The absurd urge to just collapse onto a nearby stool and bask in the momentary victory flickered through his mind. He snuffed it out instantly. Now was not the time for glory. The tavern's main door, a poor barricade of aged wood and iron, was moments from surrender. From outside, a cacophony of thuds and crashes hammered against it, a relentless tide of pressure. The sharp, occasional shriek of something metal--a blade or perhaps a claw--scraping and piercing the wood from the other side set his teeth on edge.
He closed his eyes, just for a heartbeat, and pushed his Perception outwards. The world sharpened, the solidity of the tavern walls seeming to thin into a translucent haze. Beyond the door, he didn't so much see as sense them. A seething mass of fifty or so humanoid shapes, packed tight in the street. They were not whole. His heightened sense painted a grotesque picture: figures with limbs hanging by shreds of tendon, jaws unhinged and slack, chests caved in as if by a giant's fist. They moved with a jerky, marionette-like agitation, their collective aura a chilling void of hunger, devoid of thought or pain. A low, guttural chorus of moans and rasps was their only language. Fifty. This was going to be strenuous.
A movement at his feet snapped his focus back into the room. The corpse he had pierced with his lance was *wriggling_. A dry, rustling sound, like a sack of sticks being dragged over stone. His gaze dropped, surprise jolting through him. He was certain it had been dead. How in hell was it still moving? Its limbs, one half-severed at the elbow, twitched and scraped against the floorboards, its body arching in a pathetic, uncoordinated spasm.
He squinted, and for the first time, he truly saw the details he'd missed in the frenzy of the fight. The armour, a standard-issue boiled leather cuirass, now cracked and filthy. The solid, unadorned helm. This wasn't some bestial monster. It was human. Or, it had been. But how could it be alive? The injury was ghastly, a mortal wound by any measure. No one missing that much of themselves could move with the speed this one had shown earlier.

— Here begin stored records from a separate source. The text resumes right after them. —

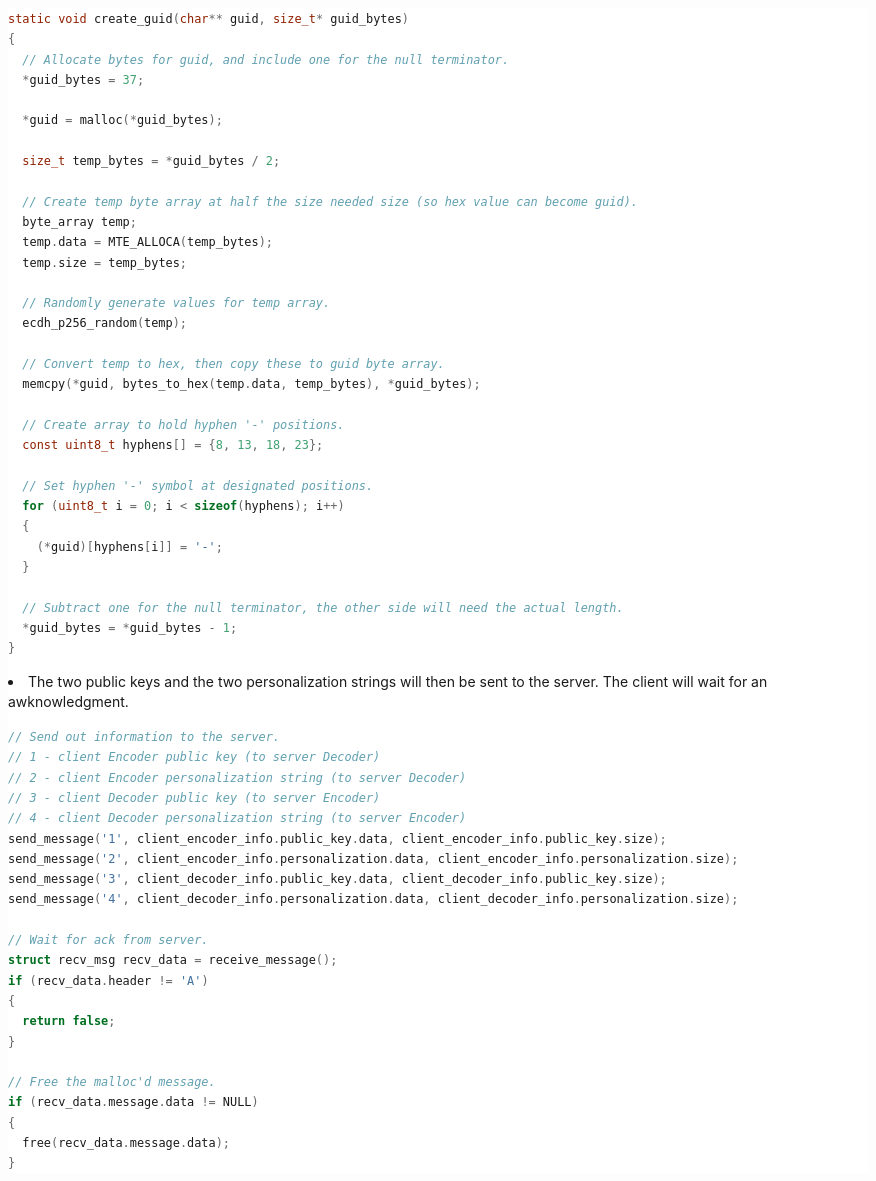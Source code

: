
 ```c
static void create_guid(char** guid, size_t* guid_bytes)
{
  // Allocate bytes for guid, and include one for the null terminator.
  *guid_bytes = 37;

  *guid = malloc(*guid_bytes);

  size_t temp_bytes = *guid_bytes / 2;

  // Create temp byte array at half the size needed size (so hex value can become guid). 
  byte_array temp;
  temp.data = MTE_ALLOCA(temp_bytes);
  temp.size = temp_bytes;

  // Randomly generate values for temp array.
  ecdh_p256_random(temp);

  // Convert temp to hex, then copy these to guid byte array.
  memcpy(*guid, bytes_to_hex(temp.data, temp_bytes), *guid_bytes);

  // Create array to hold hyphen '-' positions.
  const uint8_t hyphens[] = {8, 13, 18, 23};

  // Set hyphen '-' symbol at designated positions.
  for (uint8_t i = 0; i < sizeof(hyphens); i++)
  {
    (*guid)[hyphens[i]] = '-';
  }

  // Subtract one for the null terminator, the other side will need the actual length.
  *guid_bytes = *guid_bytes - 1;
}
```
</li>
<li>
The two public keys and the two personalization strings will then be sent to the server. The client will wait for an awknowledgment.

```c
// Send out information to the server.
// 1 - client Encoder public key (to server Decoder)
// 2 - client Encoder personalization string (to server Decoder)
// 3 - client Decoder public key (to server Encoder)
// 4 - client Decoder personalization string (to server Encoder)
send_message('1', client_encoder_info.public_key.data, client_encoder_info.public_key.size);
send_message('2', client_encoder_info.personalization.data, client_encoder_info.personalization.size);
send_message('3', client_decoder_info.public_key.data, client_decoder_info.public_key.size);
send_message('4', client_decoder_info.personalization.data, client_decoder_info.personalization.size);

// Wait for ack from server.
struct recv_msg recv_data = receive_message();
if (recv_data.header != 'A')
{
  return false;
}

// Free the malloc'd message.
if (recv_data.message.data != NULL)
{
  free(recv_data.message.data);
}
```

His eyes were drawn to the helmet's face-guard, to the sockets within. The eyes… there were no eyes. Only a sickly, milk-white film, like spoiled eggs, clouding the voids where sight should have been. A cold, definitive certainty washed over him. They were dead. These were the very corpses he had seen littering the streets earlier, the ones he'd stepped over and around. But how in all hells were they moving? A more terrifying thought followed, a domino of dread. If this one was animated, did that mean every single corpse he had seen out there could rise? That they could number not in dozens, but in hundreds?The colossal Soul Tree really went all out on this one..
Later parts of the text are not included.